EXERCISE MATERIAL -
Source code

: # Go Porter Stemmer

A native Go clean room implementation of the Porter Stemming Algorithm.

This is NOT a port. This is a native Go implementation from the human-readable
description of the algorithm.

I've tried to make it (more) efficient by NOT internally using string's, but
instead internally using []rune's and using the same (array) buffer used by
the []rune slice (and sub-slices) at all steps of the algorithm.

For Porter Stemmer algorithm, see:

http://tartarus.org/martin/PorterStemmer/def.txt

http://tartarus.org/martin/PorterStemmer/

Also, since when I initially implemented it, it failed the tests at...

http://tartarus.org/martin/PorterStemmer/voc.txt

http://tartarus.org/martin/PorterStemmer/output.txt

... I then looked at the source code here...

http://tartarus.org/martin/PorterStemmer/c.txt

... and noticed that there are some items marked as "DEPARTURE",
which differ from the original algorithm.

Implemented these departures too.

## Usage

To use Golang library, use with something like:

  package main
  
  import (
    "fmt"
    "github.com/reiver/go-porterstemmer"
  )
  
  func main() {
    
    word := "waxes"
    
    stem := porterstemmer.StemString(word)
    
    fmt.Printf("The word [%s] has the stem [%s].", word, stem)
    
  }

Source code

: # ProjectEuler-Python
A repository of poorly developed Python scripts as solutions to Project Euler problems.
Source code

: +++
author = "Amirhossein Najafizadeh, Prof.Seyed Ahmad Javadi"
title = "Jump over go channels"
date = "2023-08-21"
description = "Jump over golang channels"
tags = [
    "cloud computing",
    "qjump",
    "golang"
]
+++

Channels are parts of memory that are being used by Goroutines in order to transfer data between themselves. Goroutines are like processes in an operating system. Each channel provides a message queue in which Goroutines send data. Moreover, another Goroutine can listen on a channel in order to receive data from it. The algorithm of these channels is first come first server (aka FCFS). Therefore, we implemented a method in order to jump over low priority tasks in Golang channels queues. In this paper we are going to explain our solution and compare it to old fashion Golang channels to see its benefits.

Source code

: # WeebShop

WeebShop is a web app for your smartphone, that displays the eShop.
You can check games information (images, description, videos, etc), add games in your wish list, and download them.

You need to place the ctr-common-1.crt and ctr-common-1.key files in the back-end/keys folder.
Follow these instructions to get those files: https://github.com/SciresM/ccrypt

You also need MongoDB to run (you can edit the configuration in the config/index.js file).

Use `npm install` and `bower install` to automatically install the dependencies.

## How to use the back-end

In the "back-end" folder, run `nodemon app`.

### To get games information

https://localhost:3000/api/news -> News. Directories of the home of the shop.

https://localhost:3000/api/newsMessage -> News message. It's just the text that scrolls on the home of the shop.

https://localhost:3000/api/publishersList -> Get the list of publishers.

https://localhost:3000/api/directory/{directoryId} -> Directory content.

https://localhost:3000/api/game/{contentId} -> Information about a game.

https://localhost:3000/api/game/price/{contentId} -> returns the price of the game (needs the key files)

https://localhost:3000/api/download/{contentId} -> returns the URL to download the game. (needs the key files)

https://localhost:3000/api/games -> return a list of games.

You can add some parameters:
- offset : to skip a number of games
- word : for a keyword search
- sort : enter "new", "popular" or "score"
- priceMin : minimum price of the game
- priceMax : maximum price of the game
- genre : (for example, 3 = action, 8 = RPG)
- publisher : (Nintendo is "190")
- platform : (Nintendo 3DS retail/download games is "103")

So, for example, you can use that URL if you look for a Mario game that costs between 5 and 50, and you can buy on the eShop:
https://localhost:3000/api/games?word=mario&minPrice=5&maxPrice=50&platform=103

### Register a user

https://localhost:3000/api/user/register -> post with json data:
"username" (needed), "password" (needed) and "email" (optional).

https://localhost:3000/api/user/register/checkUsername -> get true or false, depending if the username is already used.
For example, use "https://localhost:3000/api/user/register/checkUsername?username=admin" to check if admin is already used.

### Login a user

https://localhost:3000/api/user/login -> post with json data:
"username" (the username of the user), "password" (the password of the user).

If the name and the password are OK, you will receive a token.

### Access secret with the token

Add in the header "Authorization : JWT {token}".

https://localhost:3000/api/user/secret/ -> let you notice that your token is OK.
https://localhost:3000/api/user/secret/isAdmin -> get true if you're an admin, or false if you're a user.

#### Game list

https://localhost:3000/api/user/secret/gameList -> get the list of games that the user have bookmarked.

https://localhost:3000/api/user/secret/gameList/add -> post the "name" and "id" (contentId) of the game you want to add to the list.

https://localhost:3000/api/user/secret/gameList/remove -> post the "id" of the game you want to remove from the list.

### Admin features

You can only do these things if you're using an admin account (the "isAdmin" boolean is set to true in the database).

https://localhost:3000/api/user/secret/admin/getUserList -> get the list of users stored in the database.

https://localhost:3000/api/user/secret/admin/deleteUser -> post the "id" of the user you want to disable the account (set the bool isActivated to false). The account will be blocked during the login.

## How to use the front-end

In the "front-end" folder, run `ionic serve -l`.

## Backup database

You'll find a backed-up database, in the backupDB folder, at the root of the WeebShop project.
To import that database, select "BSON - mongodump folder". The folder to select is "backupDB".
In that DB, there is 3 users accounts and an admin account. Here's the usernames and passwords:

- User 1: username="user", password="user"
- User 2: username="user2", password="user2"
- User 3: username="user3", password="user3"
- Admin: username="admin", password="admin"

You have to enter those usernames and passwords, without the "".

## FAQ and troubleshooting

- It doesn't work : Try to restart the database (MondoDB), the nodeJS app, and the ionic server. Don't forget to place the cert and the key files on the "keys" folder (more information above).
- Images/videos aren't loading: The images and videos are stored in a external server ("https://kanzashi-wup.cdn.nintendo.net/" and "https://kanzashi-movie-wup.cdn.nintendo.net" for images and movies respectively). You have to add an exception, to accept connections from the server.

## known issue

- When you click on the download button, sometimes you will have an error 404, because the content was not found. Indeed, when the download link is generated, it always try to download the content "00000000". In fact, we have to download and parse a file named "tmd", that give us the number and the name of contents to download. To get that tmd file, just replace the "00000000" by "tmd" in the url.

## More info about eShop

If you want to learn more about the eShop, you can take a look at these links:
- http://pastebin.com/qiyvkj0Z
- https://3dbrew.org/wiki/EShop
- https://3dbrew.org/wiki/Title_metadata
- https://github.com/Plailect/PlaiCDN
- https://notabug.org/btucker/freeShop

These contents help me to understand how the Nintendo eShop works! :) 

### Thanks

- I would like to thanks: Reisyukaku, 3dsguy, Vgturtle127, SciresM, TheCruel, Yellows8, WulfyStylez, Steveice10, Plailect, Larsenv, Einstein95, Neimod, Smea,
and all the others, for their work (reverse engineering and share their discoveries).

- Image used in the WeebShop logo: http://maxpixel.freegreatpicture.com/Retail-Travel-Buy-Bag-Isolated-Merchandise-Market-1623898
* * *
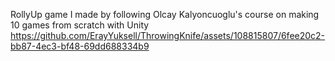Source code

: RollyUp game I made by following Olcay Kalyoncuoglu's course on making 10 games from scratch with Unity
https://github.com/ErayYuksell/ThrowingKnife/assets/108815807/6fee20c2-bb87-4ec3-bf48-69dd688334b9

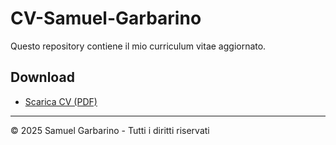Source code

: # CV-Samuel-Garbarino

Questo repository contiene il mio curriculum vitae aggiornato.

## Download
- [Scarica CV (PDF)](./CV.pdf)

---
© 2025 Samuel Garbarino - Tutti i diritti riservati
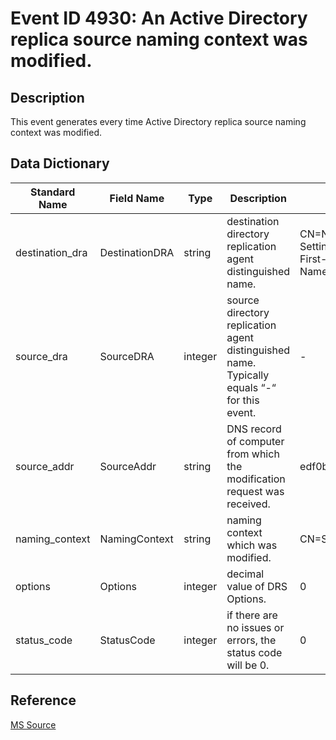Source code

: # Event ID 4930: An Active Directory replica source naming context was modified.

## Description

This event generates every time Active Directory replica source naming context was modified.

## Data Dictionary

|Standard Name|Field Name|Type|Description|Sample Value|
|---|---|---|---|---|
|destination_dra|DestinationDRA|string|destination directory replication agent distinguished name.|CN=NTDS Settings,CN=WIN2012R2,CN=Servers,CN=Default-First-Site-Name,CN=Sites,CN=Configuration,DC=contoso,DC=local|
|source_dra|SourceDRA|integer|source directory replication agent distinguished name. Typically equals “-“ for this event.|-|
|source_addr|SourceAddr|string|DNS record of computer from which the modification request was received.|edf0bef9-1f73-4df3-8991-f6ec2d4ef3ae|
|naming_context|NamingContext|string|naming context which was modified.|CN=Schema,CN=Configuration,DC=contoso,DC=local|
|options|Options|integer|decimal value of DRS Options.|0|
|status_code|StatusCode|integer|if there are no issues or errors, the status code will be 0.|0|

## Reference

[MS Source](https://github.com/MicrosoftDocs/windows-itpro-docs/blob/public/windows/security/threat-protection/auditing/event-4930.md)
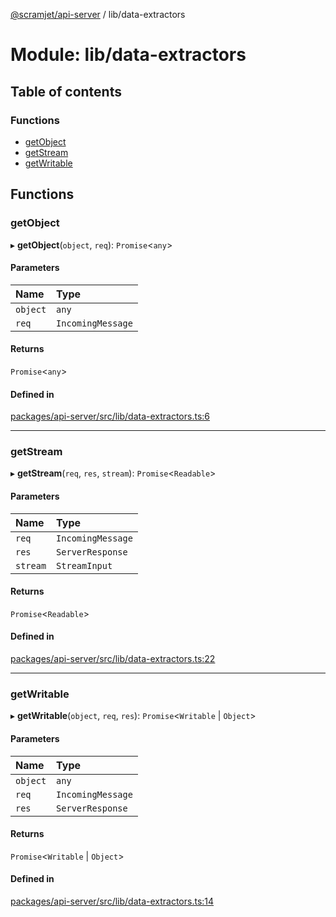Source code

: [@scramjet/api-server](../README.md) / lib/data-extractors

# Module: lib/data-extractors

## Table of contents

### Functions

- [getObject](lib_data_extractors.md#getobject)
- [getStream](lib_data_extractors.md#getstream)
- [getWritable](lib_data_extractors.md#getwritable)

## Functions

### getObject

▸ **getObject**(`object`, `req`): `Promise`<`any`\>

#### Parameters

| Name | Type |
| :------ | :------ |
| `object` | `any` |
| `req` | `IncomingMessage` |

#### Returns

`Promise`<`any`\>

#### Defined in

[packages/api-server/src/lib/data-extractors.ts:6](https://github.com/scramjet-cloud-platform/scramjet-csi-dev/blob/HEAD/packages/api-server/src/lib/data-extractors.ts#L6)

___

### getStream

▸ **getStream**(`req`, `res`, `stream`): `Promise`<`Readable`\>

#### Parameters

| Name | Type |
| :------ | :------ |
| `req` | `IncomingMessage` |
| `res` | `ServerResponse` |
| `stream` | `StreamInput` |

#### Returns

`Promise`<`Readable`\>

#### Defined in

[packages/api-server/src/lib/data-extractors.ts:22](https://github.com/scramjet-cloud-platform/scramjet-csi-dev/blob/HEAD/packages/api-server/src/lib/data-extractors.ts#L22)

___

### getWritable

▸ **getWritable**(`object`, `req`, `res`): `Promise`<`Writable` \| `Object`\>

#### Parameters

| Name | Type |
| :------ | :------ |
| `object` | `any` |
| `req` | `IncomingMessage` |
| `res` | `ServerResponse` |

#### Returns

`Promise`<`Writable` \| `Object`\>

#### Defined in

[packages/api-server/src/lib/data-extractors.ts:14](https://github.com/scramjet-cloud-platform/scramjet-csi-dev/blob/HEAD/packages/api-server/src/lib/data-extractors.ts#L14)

HOW TO COMPLETE THIS TASK - Out of the preceding entries, pull each line that contains the word "checkUsername".

TASK RESULT -
https://localhost:3000/api/user/register/checkUsername -> get true or false, depending if the username is already used.
For example, use "https://localhost:3000/api/user/register/checkUsername?username=admin" to check if admin is already used.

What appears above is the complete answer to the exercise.